The consultant didn't see any inflammation in the stomach and he didn't mention anything mysterious being found in the colon either. You never had bloody diarrhea. He didn't see any stomach ulcers or he'd have told you that he saw a stomach ulcer. No biopsy from a lab will be telling him that, he was doing visual checks of the appearance of the tissues. So he looks at his notes and sees his own handwriting there going 'All Looks Normal' or whatever.
If the consultant didn't see any peculiarities during the scopes, then they wouldn't have been taking too many biopsies. Inflammation is something diagnosed by looking at the tissues not by biopsying them. If it was inflamed they may have done the H pylori test if it is not inflamed in any way then maybe they don't because it's not necessary but I don't know this.
H pylori is not life threatening in any way shape or form. It can be hanging around in people's stomachs for decades or their whole lives and cause no problems what so ever.
Your symptoms could still be stress related or hormonal changes due to peri-menopausal age or just plain untreated excess stomach acid. You would mostly likely benefit from some sort of medication to treat your stomach acid symptoms. That would break the cycle of you getting these panic-stricken reactions to your symptoms with your mind conjuring up all sorts of images and scenarios of undiagnosed disease. Which then makes you more anxious, which increases your symptoms and so on...

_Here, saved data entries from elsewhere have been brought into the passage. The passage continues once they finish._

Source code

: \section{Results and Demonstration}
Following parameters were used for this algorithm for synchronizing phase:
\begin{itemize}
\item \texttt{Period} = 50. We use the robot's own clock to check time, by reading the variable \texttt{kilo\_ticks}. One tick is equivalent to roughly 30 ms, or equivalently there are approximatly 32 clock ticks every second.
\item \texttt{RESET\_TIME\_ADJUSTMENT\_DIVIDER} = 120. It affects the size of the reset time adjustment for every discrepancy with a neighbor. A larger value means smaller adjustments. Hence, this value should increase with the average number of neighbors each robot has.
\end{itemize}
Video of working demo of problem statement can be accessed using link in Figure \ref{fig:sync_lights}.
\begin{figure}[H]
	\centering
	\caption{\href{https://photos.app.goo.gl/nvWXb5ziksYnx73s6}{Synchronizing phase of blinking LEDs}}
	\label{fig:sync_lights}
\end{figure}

Spinstar · 15/06/2015 05:51

Vvega and Sadie, it sounds v reassuring that either the consultant may have already had my biopsy results from the lab verbally or he's told me all is fine, based on his own observations during the scopes. He did however use the word 'biopsies' more than once during the consultation, so I presume he really does have reason to say this - ie did get the results verbally already.

Sadie, I thought that H Pylori - whilst present anyway in a high proportion of the population, can cause ulcers in some and as my symptoms accord those I've read about, I'm still now sure why this hasn't been tested, according to the consultant and why he's said I had none of the symptoms of H Pylori problems.

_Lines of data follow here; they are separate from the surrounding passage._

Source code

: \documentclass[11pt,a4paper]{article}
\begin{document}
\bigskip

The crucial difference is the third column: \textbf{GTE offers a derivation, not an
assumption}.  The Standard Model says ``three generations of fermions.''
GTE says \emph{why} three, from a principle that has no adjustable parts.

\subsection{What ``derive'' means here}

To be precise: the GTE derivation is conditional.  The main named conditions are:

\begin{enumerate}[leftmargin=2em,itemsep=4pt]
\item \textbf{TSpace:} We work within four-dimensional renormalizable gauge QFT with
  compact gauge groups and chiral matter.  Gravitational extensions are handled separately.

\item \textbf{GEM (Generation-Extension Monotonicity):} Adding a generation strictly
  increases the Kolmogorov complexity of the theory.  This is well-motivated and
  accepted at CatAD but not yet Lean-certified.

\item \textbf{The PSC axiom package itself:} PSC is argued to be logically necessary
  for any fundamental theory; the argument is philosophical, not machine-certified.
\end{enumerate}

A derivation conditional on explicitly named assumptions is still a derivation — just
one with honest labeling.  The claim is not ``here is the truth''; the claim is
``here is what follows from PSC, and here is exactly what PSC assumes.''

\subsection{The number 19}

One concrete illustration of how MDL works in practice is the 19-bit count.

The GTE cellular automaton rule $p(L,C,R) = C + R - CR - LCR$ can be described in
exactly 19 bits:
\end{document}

Sadie, I'm not at all panic stricken. I'm more cross and frustrated at this stage about the consultant's contradictory, patronising and rigid manner. (I guess I should say I know more about him as a person than one might about a consultant, as I know several people who've been treated by him, some people socially connected to him and someone who was at medical school with him and their feedback meets my own experience of him as rather misogynistic/rigid thinking/bad listener).

Despite this weird discrepancy between what his PA told me and what he told me himself, I'm aware of still feeling better - albeit very gradually and interspersed with worse upper gut pain, either when I've not eaten for a bit or when I've recently eaten - so I assume that this is something to do with stomach digestive juices. It would just be ultimately reassuring to know for certain that I had no H Pylori induced ulcers and why a standard screening test for H Pylori wasn't carried out at the start of investigations, given the symptoms.

My calprotectin levels were over double the normal level -which is a marker for inflammation - so it's not as if there have been no signs at all of inflammation. The consultant also told me he hadn't been able to see much of my colon at all, during the scopes because the laxatives hadn't worked to clear the bowel. So his observations were compromised and incomplete.

With my consultant's reputation for not really listening well to patients and getting his own preconceived ideas from the start, this hasn't engendered full trust in him as a doctor. On the other hand, I'm largely living under the assumption that all is well and that my symptoms are not indicative of anything really nasty.

Looking on the bright side, since giving up tea and coffee, I've noticed that my regular irregular heart beat/palpitations, which I'd always assumed were a normal part of perimenopause, have virtually disappeared for the first time in years! I've lost all my middle aged weight gain and am back to the weight I was in my early forties - presumably by no longer eating cheese and oils/fats. My menstrual cycle has returned to a more preperimenopausal 28 day cycle, after a couple of years of slightly longer or shorter cycles. My cholesterol levels - measured in one of the blood tests - have come right down into the normal range for the first time in years and, as I've had to (for now) reduce my working hours and rest and relax more, I'm feeling in some ways in 'better general health' than I did before, aside from the on going stomach pain/nausea.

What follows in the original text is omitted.